Mamy Ravatomanga, de son vrai nom Maminiaina Ravatomanga, est l’un des hommes d’affaires les plus influents et riches de Madagascar. Né à Morondava, il est à la tête du puissant groupe SODIAT, un conglomérat actif dans plusieurs secteurs allant du transport à la construction, en passant par les médias, le tourisme et l’importexport. Son ascension fulgurante fait de lui une figure incontournable du paysage économique et politique malgache.

Créé en 1990, le groupe SODIAT est devenu un acteur économique majeur à Madagascar. Ce conglomérat emploie plusieurs milliers de personnes et compte de nombreuses filiales dans les domaines de la logistique, de la maintenance, des travaux publics et de la communication. Mamy Ravatomanga est souvent décrit comme un entrepreneur autodidacte, ayant bâti sa fortune grâce à sa vision stratégique et à son réseau d’affaires solide.

Un proche du pouvoir politique

Proche du président Andry Rajoelina, Mamy Ravatomanga est souvent considéré comme un conseiller informel et une figure d’influence dans les cercles politiques. Leur alliance remonte à la crise politique de 2008– 2009, période au cours de laquelle leurs intérêts économiques et politiques se sont croisés. Il a joué un rôle clé dans le financement de plusieurs campagnes politiques et dans la structuration de projets économiques liés à l’État malgache.

Des affaires judiciaires à répétition

La réussite de Mamy Ravatomanga n’a pas été exempte de controverses. En France, il a fait l’objet d’une enquête du Parquet national financier pour blanchiment de capitaux, fraude fiscale et corruption présumée. Toutefois, l’affaire aurait été classée sans suite, faute de preuves suffisantes. À Madagascar, il a été cité dans plusieurs dossiers de détournement de fonds publics, notamment en lien avec la JIRAMA, l’entreprise nationale d’eau et d’électricité.

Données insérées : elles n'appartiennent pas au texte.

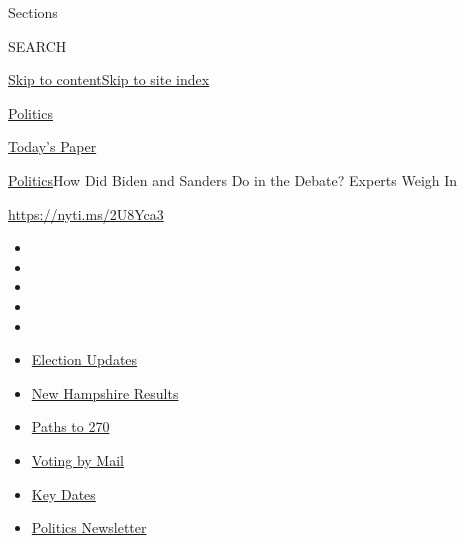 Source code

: Sections

SEARCH

\protect\hyperlink{site-content}{Skip to
content}\protect\hyperlink{site-index}{Skip to site index}

\href{https://www.nytimes3xbfgragh.onion/section/politics}{Politics}

\href{https://myaccount.nytimes3xbfgragh.onion/auth/login?response_type=cookie\&client_id=vi}{}

\href{https://www.nytimes3xbfgragh.onion/section/todayspaper}{Today's
Paper}

\href{/section/politics}{Politics}\textbar{}How Did Biden and Sanders Do
in the Debate? Experts Weigh In

\url{https://nyti.ms/2U8Yca3}

\begin{itemize}
\item
\item
\item
\item
\item
\end{itemize}

\begin{itemize}
\item
  \href{https://www.nytimes3xbfgragh.onion/live/2020/09/09/us/trump-vs-biden?action=click\&pgtype=Article\&state=default\&region=TOP_BANNER\&context=storylines_menu}{Election
  Updates}
\item
  \href{https://www.nytimes3xbfgragh.onion/interactive/2020/09/08/us/elections/results-new-hampshire-primary-elections.html?action=click\&pgtype=Article\&state=default\&region=TOP_BANNER\&context=storylines_menu}{New
  Hampshire Results}
\item
  \href{https://www.nytimes3xbfgragh.onion/interactive/2020/us/elections/election-states-biden-trump.html?action=click\&pgtype=Article\&state=default\&region=TOP_BANNER\&context=storylines_menu}{Paths
  to 270}
\item
  \href{https://www.nytimes3xbfgragh.onion/interactive/2020/08/31/us/politics/vote-by-mail-deadlines.html?action=click\&pgtype=Article\&state=default\&region=TOP_BANNER\&context=storylines_menu}{Voting
  by Mail}
\item
  \href{https://www.nytimes3xbfgragh.onion/interactive/2019/us/elections/2020-presidential-election-calendar.html?action=click\&pgtype=Article\&state=default\&region=TOP_BANNER\&context=storylines_menu}{Key
  Dates}
\item
  \href{https://www.nytimes3xbfgragh.onion/newsletters/politics?action=click\&pgtype=Article\&state=default\&region=TOP_BANNER\&context=storylines_menu}{Politics
  Newsletter}
\end{itemize}

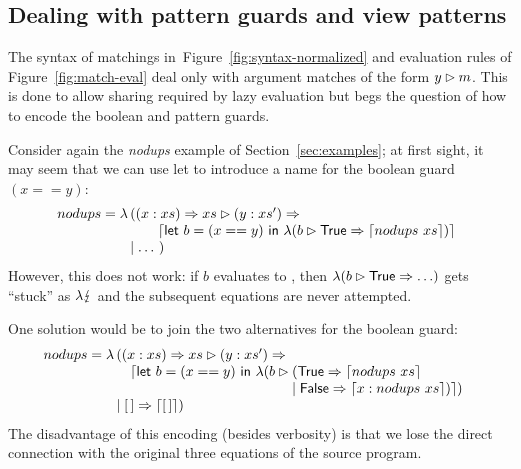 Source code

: \subsection{Dealing with pattern guards and view patterns}\label{sec:pattern-guards}

The syntax of matchings in~Figure~\ref{fig:syntax-normalized} and
evaluation rules of Figure~\ref{fig:match-eval} deal only with
argument matches of the form $y\rhd m$.  This is done to
allow sharing required by lazy evaluation but begs the question
of how to encode the boolean and pattern guards. 

Consider again the \textit{nodups} example of
Section~\ref{sec:examples}; at first sight, it may seem that we can
use let to introduce a name for the boolean guard $(x==y)$:
\[
  nodups = \lambda \!\!\begin{array}[t]{l}
    ((x:xs) \Rightarrow xs \rhd (y:xs') \Rightarrow \\
     \qquad \left\lceil \textsf{let}~ b = (x==y)~ \textsf{in}~
             \lambda(b \rhd \textsf{True} \Rightarrow \left\lceil nodups~ xs\right\rceil)\right\rceil  \\
                         \mid \ldots~)
                       \end{array}
\]
However, this does not work: if $b$ evaluates to ,
then $\lambda(b \rhd \textsf{True} \Rightarrow \ldots)$ gets ``stuck''
as $\lambda \lightning$ and the subsequent equations are never attempted.

One solution would be to join the two alternatives for the boolean guard:
\[
  nodups = \lambda \!\!\begin{array}[t]{l}
    ((x:xs) \Rightarrow xs \rhd (y:xs') \Rightarrow \\
     \quad \lceil\textsf{let}~ b = (x==y)~ \textsf{in}~
                         \lambda(b \rhd \!\!\!\begin{array}[t]{l}
                                                (\textsf{True} \Rightarrow \left\lceil nodups~ xs\right\rceil \\
                                                \mid \textsf{False} \Rightarrow \left\lceil x:nodups ~ xs\right\rceil)\rceil)\end{array}  \\
                         \mid [\,] \Rightarrow \left\lceil [\,]\right\rceil)
                       \end{array}
\]
The disadvantage of this encoding (besides verbosity) is that we lose
the direct connection with the original three equations of the source
program.

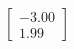 \documentclass[preview]{standalone}
\begin{document}
\begin{align*}
\begin{bmatrix} -3.00 \\ 1.99 \end{bmatrix}
\end{align*}
\end{document}
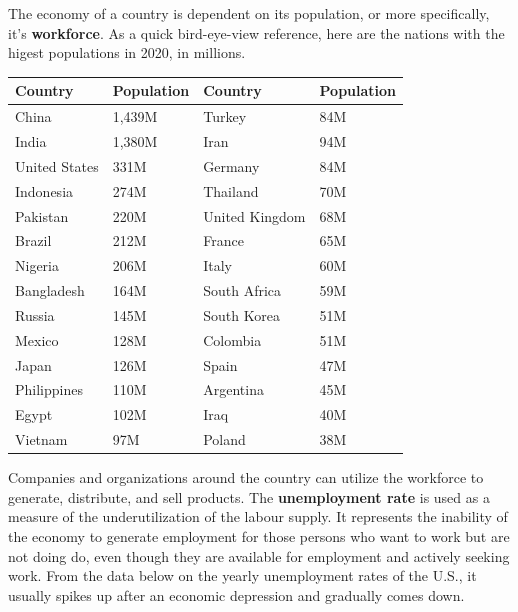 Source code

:\documentclass{article}
\begin{document}
  The economy of a country is dependent on its population, or more specifically, it's \textbf{workforce}. As a quick bird-eye-view reference, here are the nations with the higest populations in 2020, in millions.

  \begin{table}[H]
    \begin{tabular}{llll}
    \hline
    Country & Population & Country & Population \\
    \hline
    China & 1,439M & Turkey & 84M \\
    India & 1,380M & Iran & 94M \\
    United States & 331M & Germany & 84M \\
    Indonesia & 274M & Thailand & 70M \\
    Pakistan & 220M & United Kingdom & 68M \\
    Brazil & 212M & France & 65M \\
    Nigeria & 206M & Italy & 60M \\
    Bangladesh & 164M & South Africa & 59M \\
    Russia & 145M & South Korea & 51M \\
    Mexico & 128M & Colombia & 51M \\
    Japan & 126M & Spain & 47M \\
    Philippines & 110M & Argentina & 45M \\
    Egypt & 102M & Iraq & 40M \\
    Vietnam & 97M & Poland & 38M \\
    \hline
    \end{tabular}
  \end{table}

  Companies and organizations around the country can utilize the workforce to generate, distribute, and sell products. The \textbf{unemployment rate} is used as a measure of the underutilization of the labour supply. It represents the inability of the economy to generate employment for those persons who want to work but are not doing do, even though they are available for employment and actively seeking work. From the data below on the yearly unemployment rates of the U.S., it usually spikes up after an economic depression and gradually comes down.
\end{document}
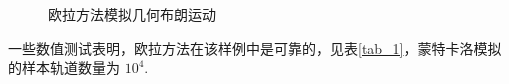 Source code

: \begin{figure}[!htbp]
	\centering 
	\caption{欧拉方法模拟几何布朗运动} 
	\vspace{.2cm}
	\label{path_1_2}
\end{figure}

一些数值测试表明，欧拉方法在该样例中是可靠的，见表\ref{tab_1}，蒙特卡洛模拟的样本轨道数量为 $10^4$. 


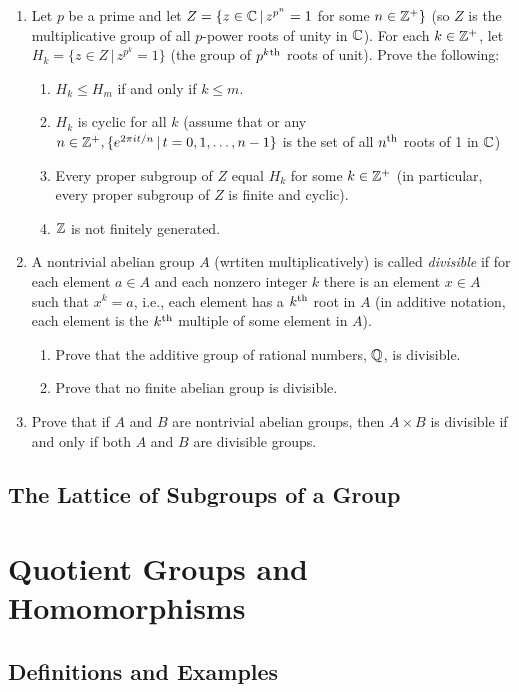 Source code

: \documentclass[10pt,a4paper]{report}
\begin{document}
\begin{enumerate}
\item Let $p$ be a prime and let $Z = \{z \in \mathbb{C}\,|\,z^{p^n}=1$ for some $n \in \mathbb{Z}^+\}$ (so $Z$ is the multiplicative group of all $p$-power roots of unity in $\mathbb{C}$).  For each $k \in \mathbb{Z}^+$, let $H_k = \{z \in Z\,|\,z^{p^k}=1\}$ (the group of $p^k\textsuperscript{th}$ roots of unit).  Prove the following:
\begin{enumerate}
	\item $H_k \le H_m$ if and only if $k \le m$.
	\item $H_k$ is cyclic for all $k$ (assume that or any $n \in \mathbb{Z}^+,\{e^{2\pi it/n}\,|\, t=0,1,\dots,n-1\}$ is the set of all $n\textsuperscript{th}$ roots of 1 in $\mathbb{C}$)
	\item Every proper subgroup of $Z$ equal $H_k$ for some $k \in \mathbb{Z}^+$ (in particular, every proper subgroup of $Z$ is finite and cyclic).
	\item $\mathbb{Z}$ is not finitely generated.
\end{enumerate}

\item A nontrivial abelian group $A$ (wrtiten multiplicatively) is called \textit{divisible} if for each element $a \in A$ and each nonzero integer $k$ there is an element $x \in A$ such that $x^k = a$, i.e., each element has a $k\textsuperscript{th}$ root in $A$ (in additive notation, each element is the $k\textsuperscript{th}$ multiple of some element in $A$).
\begin{enumerate}
	\item Prove that the additive group of rational numbers, $\mathbb{Q}$, is divisible.
	\item Prove that no finite abelian group is divisible.
\end{enumerate}

\item Prove that if $A$ and $B$ are nontrivial abelian groups, then $A \times B$ is divisible if and only if both $A$ and $B$ are divisible groups.

\end{enumerate}

\section{The Lattice of Subgroups of a Group}

\chapter{Quotient Groups and Homomorphisms}

\section{Definitions and Examples}
\end{document}
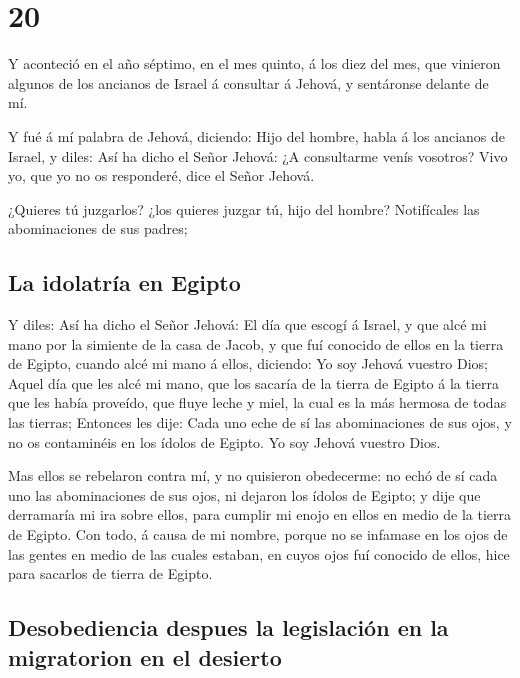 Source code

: \hypertarget{section-19}{%
\section{20}\label{section-19}}

 Y aconteció en el año séptimo, en el mes quinto, á los
diez del mes, que vinieron algunos de los ancianos de Israel á consultar
á Jehová, y sentáronse delante de mí.

 Y fué á mí palabra de Jehová, diciendo: 
Hijo del hombre, habla á los ancianos de Israel, y diles: Así ha dicho
el Señor Jehová: ¿A consultarme venís vosotros? Vivo yo, que yo no os
responderé, dice el Señor Jehová.

 ¿Quieres tú juzgarlos? ¿los quieres juzgar tú, hijo del
hombre? Notifícales las abominaciones de sus padres;

\hypertarget{la-idolatruxeda-en-egipto}{%
\subsection{La idolatría en Egipto}\label{la-idolatruxeda-en-egipto}}

 Y diles: Así ha dicho el Señor Jehová: El día que escogí
á Israel, y que alcé mi mano por la simiente de la casa de Jacob, y que
fuí conocido de ellos en la tierra de Egipto, cuando alcé mi mano á
ellos, diciendo: Yo soy Jehová vuestro Dios;  Aquel día
que les alcé mi mano, que los sacaría de la tierra de Egipto á la tierra
que les había proveído, que fluye leche y miel, la cual es la más
hermosa de todas las tierras;  Entonces les dije: Cada uno
eche de sí las abominaciones de sus ojos, y no os contaminéis en los
ídolos de Egipto. Yo soy Jehová vuestro Dios.

 Mas ellos se rebelaron contra mí, y no quisieron
obedecerme: no echó de sí cada uno las abominaciones de sus ojos, ni
dejaron los ídolos de Egipto; y dije que derramaría mi ira sobre ellos,
para cumplir mi enojo en ellos en medio de la tierra de Egipto.
 Con todo, á causa de mi nombre, porque no se infamase en
los ojos de las gentes en medio de las cuales estaban, en cuyos ojos fuí
conocido de ellos, hice para sacarlos de tierra de Egipto.

\hypertarget{desobediencia-despues-la-legislaciuxf3n-en-la-migratorion-en-el-desierto}{%
\subsection{Desobediencia despues la legislación en la migratorion en el
desierto}\label{desobediencia-despues-la-legislaciuxf3n-en-la-migratorion-en-el-desierto}}

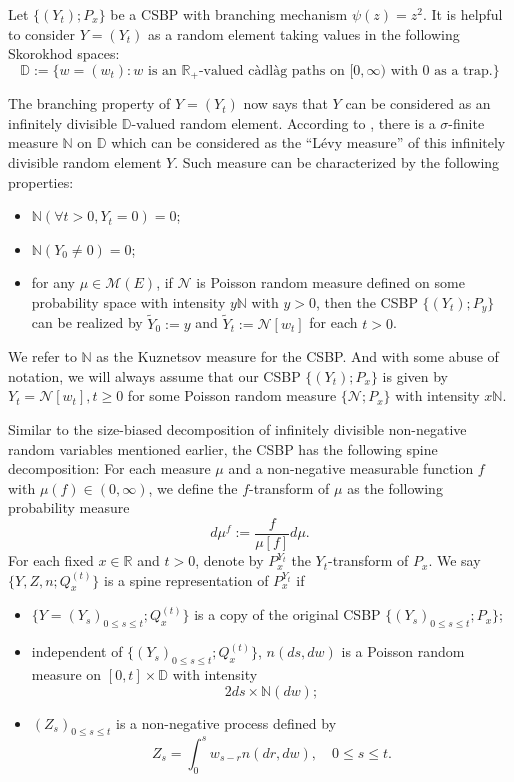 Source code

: \documentclass[UTF8]{pkuthss}
\theoremstyle{plain}
\theoremstyle{definition}
\numberwithin{equation}{section}
\begin{document}
	Let $\{(Y_t);P_x\}$ be a CSBP with branching mechanism $\psi(z)=z^2$.
It is helpful to consider $Y=(Y_t)$ as a random element taking values in the following Skorokhod spaces:
\[
\mathbb D:=\{w=(w_t): w \text{ is an $\mathbb R_+$-valued c\`adl\`ag paths on $[0,\infty)$ with $0$ as a trap.}\}
\]

	The branching property of $Y=(Y_t)$ now says that $Y$ can be considered as an infinitely divisible $\mathbb D$-valued random element. 
	According to \cite{DynkinKuznetsov2004N-measure}, there is a $\sigma$-finite measure $\mathbb N$ on $\mathbb D$ which can be considered as the ``L\'evy measure'' of this infinitely divisible random element $Y$. Such measure can be characterized by the following properties:
\begin{itemize}
\item
 	$\mathbb N(\forall t>0, Y_t = 0) = 0$;
\item
	$\mathbb N(Y_0\neq 0)=0$;
\item
	for any $\mu\in \mathcal M(E)$, if $\mathcal N$ is Poisson random measure defined on some probability space with intensity $y\mathbb N$ with $y>0$, then the CSBP $\{(Y_t);P_y\}$ can be realized by $\tilde Y_0 := y$ and $\tilde Y_t:= \mathcal N[w_t]$ for each $t>0$.
\end{itemize}
	We refer to $\mathbb N$ as the Kuznetsov measure for the CSBP. 
	And with some abuse of notation, we will always assume that our CSBP $\{(Y_t); P_x\}$ is given by $Y_t = \mathcal N[w_t], t\geq 0$ for some Poisson random measure $\{\mathcal N;P_x\}$ with intensity $x\mathbb N$.

	Similar to the size-biased decomposition of infinitely divisible non-negative random variables mentioned earlier, the CSBP has the following spine decomposition:
	For each measure $\mu$ and a non-negative measurable function $f$ with $\mu(f) \in (0,\infty)$, we define the $f$-transform of $\mu$ as the following probability measure
\[
	d\mu^f:= \frac{f}{\mu[f]} d\mu.
\]
	For each fixed $x\in \mathbb R$ and $t>0$, denote by $P_x^{Y_t}$ the $Y_t$-transform of $P_x$. We say $\{Y,Z,n; Q^{(t)}_x\}$ is a spine representation of $P_x^{Y_t}$ if
\begin{itemize}
\item
	$\{Y=(Y_s)_{0\leq s\leq t}; Q^{(t)}_x\}$ is a copy of the original CSBP $\{(Y_s)_{0\leq s\leq t}; P_x\}$;
\item
	independent of $\{(Y_s)_{0\leq s\leq t}; Q_x^{(t)}\}$, $n(ds,dw)$ is a Poisson random measure on $[0,t]\times \mathbb D$ with intensity
\[
	2ds\times \mathbb N(dw);
\]
\item
	$(Z_s)_{0\leq s\leq t}$ is a non-negative process defined by
\begin{equation}
\label{eq: immigrates for classical spine decomposition for CSBP}
	Z_s = \int_0^s w_{s-r} n(dr,dw),\quad 0\leq s\leq t.
\end{equation}
\end{itemize}
\end{document}
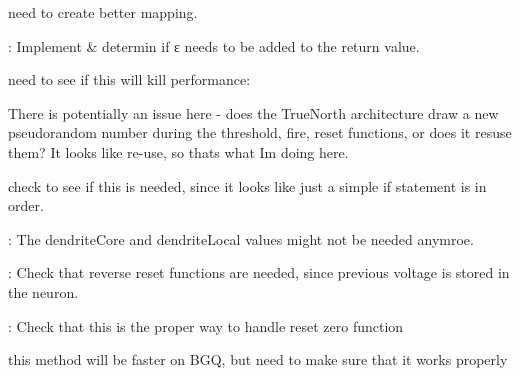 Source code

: 
\begin{DoxyRefList}
\item[\label{todo__todo000004}%
\hypertarget{todo__todo000004}{}%
global\+Scope$>$ Global \hyperlink{model__main_8h_a614c89653e656c2b0436bed7f2c8de3e}{create\+L\+Ps} ()]need to create better mapping.  
\item[\label{todo__todo000001}%
\hypertarget{todo__todo000001}{}%
global\+Scope$>$ Global \hyperlink{assist_8h_a4d378196b7fceed090d64ec8820b4065}{get\+Current\+Big\+Tick} (tw\+\_\+stime now)]\+: Implement \& determin if ε needs to be added to the return value.

need to see if this will kill performance\+:  
\item[\label{todo__todo000007}%
\hypertarget{todo__todo000007}{}%
global\+Scope$>$ Global \hyperlink{neuron_8h_aabaff47eadb1e61b34c19b6e982f6511}{neuron\+Post\+Integrate} (\hyperlink{structneuron_state}{neuron\+State} $\ast$st, tw\+\_\+stime time, tw\+\_\+lp $\ast$lp, bool will\+Fire)]There is potentially an issue here -\/ does the True\+North architecture draw a new pseudorandom number during the threshold, fire, reset functions, or does it resuse them? It looks like re-\/use, so that\textquotesingle{}s what I\textquotesingle{}m doing here.  
\item[\label{todo__todo000008}%
\hypertarget{todo__todo000008}{}%
global\+Scope$>$ Global \hyperlink{neuron_8h_a3520b013e0c2f711b9f5c16e19306be6}{neuron\+Should\+Fire} (\hyperlink{structneuron_state}{neuron\+State} $\ast$st, tw\+\_\+lp $\ast$lp)]check to see if this is needed, since it looks like just a simple if statement is in order. 
\item[\label{todo__todo000009}%
\hypertarget{todo__todo000009}{}%
Global \hyperlink{structneuron_state_a4199c14c5aabfd52f441e01623bdc84c}{neuron\+State\+:\+:dendrite\+Global\+Dest} ]\+: The dendrite\+Core and dendrite\+Local values might not be needed anymroe.  
\item[\label{todo__todo000005}%
\hypertarget{todo__todo000005}{}%
Module \hyperlink{neuron_8c_amgrpb71b6f136d39fa6c989fa9f8bce28fa9}{Reset\+Functions} ]\+: Check that reverse reset functions are needed, since previous voltage is stored in the neuron.  
\item[\label{todo__todo000006}%
\hypertarget{todo__todo000006}{}%
global\+Scope$>$ Global \hyperlink{neuron_8h_ae53276ccdb759ba1ea09806cbf9fc940}{reverse\+Reset\+Zero} (void $\ast$neuron\+State)]\+: Check that this is the proper way to handle reset zero function  
\item[\label{todo__todo000003}%
\hypertarget{todo__todo000003}{}%
global\+Scope$>$ Global \hyperlink{assist_8h_ad383c153e77508e2556003da0e4ac3eb}{R\+Z\+E\+R} (a)]this method will be faster on B\+G\+Q, but need to make sure that it works properly 
\end{DoxyRefList} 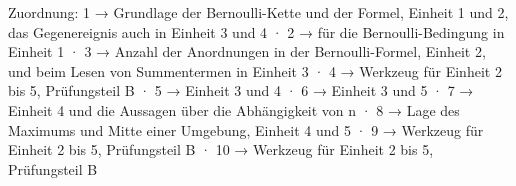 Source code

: 
Zuordnung: 1 → Grundlage der Bernoulli-Kette und der Formel, Einheit 1 und 2, das Gegenereignis auch in Einheit 3 und 4 · 2 → für die Bernoulli-Bedingung in Einheit 1 · 3 → Anzahl der Anordnungen in der Bernoulli-Formel, Einheit 2, und beim Lesen von Summentermen in Einheit 3 · 4 → Werkzeug für Einheit 2 bis 5, Prüfungsteil B · 5 → Einheit 3 und 4 · 6 → Einheit 3 und 5 · 7 → Einheit 4 und die Aussagen über die Abhängigkeit von n · 8 → Lage des Maximums und Mitte einer Umgebung, Einheit 4 und 5 · 9 → Werkzeug für Einheit 2 bis 5, Prüfungsteil B · 10 → Werkzeug für Einheit 2 bis 5, Prüfungsteil B


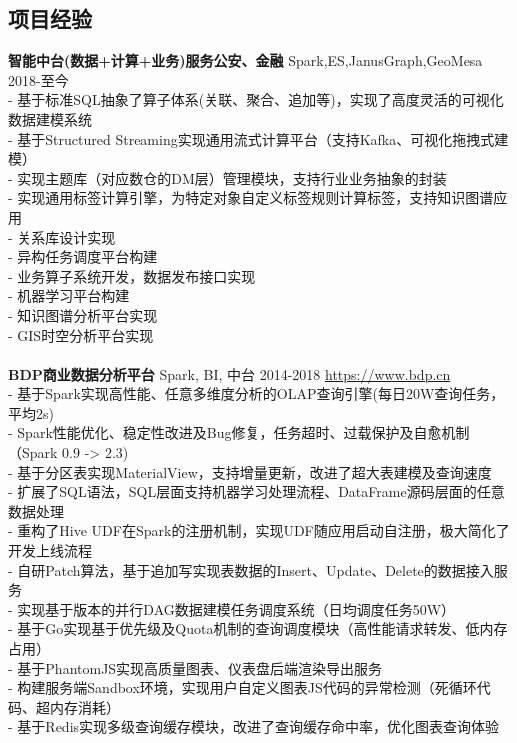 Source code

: \documentclass[UTF8,margin,line]{res}
\begin{document}
\begin{resume}
\section{\sc 项目经验}
\textbf{智能中台(数据+计算+业务)服务公安、金融} Spark,ES,JanusGraph,GeoMesa 2018-至今 \\
- 基于标准SQL抽象了算子体系(关联、聚合、追加等)，实现了高度灵活的可视化数据建模系统 \\
- 基于Structured Streaming实现通用流式计算平台（支持Kafka、可视化拖拽式建模） \\
- 实现主题库（对应数仓的DM层）管理模块，支持行业业务抽象的封装 \\
- 实现通用标签计算引擎，为特定对象自定义标签规则计算标签，支持知识图谱应用 \\
- 关系库设计实现 \\
- 异构任务调度平台构建 \\
- 业务算子系统开发，数据发布接口实现 \\
- 机器学习平台构建 \\
- 知识图谱分析平台实现 \\
- GIS时空分析平台实现 \\
\\
\textbf{BDP商业数据分析平台} Spark, BI, 中台 2014-2018 \url{https://www.bdp.cn} \\
- 基于Spark实现高性能、任意多维度分析的OLAP查询引擎(每日20W查询任务，平均2s) \\
- Spark性能优化、稳定性改进及Bug修复，任务超时、过载保护及自愈机制（Spark 0.9 -> 2.3) \\
- 基于分区表实现MaterialView，支持增量更新，改进了超大表建模及查询速度 \\
- 扩展了SQL语法，SQL层面支持机器学习处理流程、DataFrame源码层面的任意数据处理 \\
- 重构了Hive UDF在Spark的注册机制，实现UDF随应用启动自注册，极大简化了开发上线流程 \\
- 自研Patch算法，基于追加写实现表数据的Insert、Update、Delete的数据接入服务 \\
- 实现基于版本的并行DAG数据建模任务调度系统（日均调度任务50W） \\
- 基于Go实现基于优先级及Quota机制的查询调度模块（高性能请求转发、低内存占用） \\
- 基于PhantomJS实现高质量图表、仪表盘后端渲染导出服务 \\
- 构建服务端Sandbox环境，实现用户自定义图表JS代码的异常检测（死循环代码、超内存消耗） \\
- 基于Redis实现多级查询缓存模块，改进了查询缓存命中率，优化图表查询体验 \\

\end{resume}
\end{document}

Son nom est également apparu dans les Panama Papers, en tant qu’actionnaire d’une société enregistrée aux îles Vierges britanniques, alimentant les soupçons de montages financiers à des fins d’évasion fiscale. En 2015, il aurait fait l’objet d’une interdiction de sortie du territoire malgache, et son domicile a été perquisitionné l’année suivante dans le cadre d’enquêtes liées à des transactions suspectes.

L’ombre du bois de rose

Ravatomanga a également été accusé d’implication dans le commerce illégal du bois de rose, une ressource protégée à Madagascar. Plusieurs ONG environnementales ont pointé du doigt ses entreprises pour avoir bénéficié de dérogations spéciales permettant l’exportation de ce bois précieux, en violation des conventions internationales.

Au-delà des frontières malgaches, Mamy Ravatomanga étend son influence. Il a obtenu la nationalité ivoirienne et a été nommé consul honoraire de la Côte d’Ivoire à Antananarivo. Cette double appartenance lui confère une stature diplomatique tout en renforçant son réseau d’affaires régional.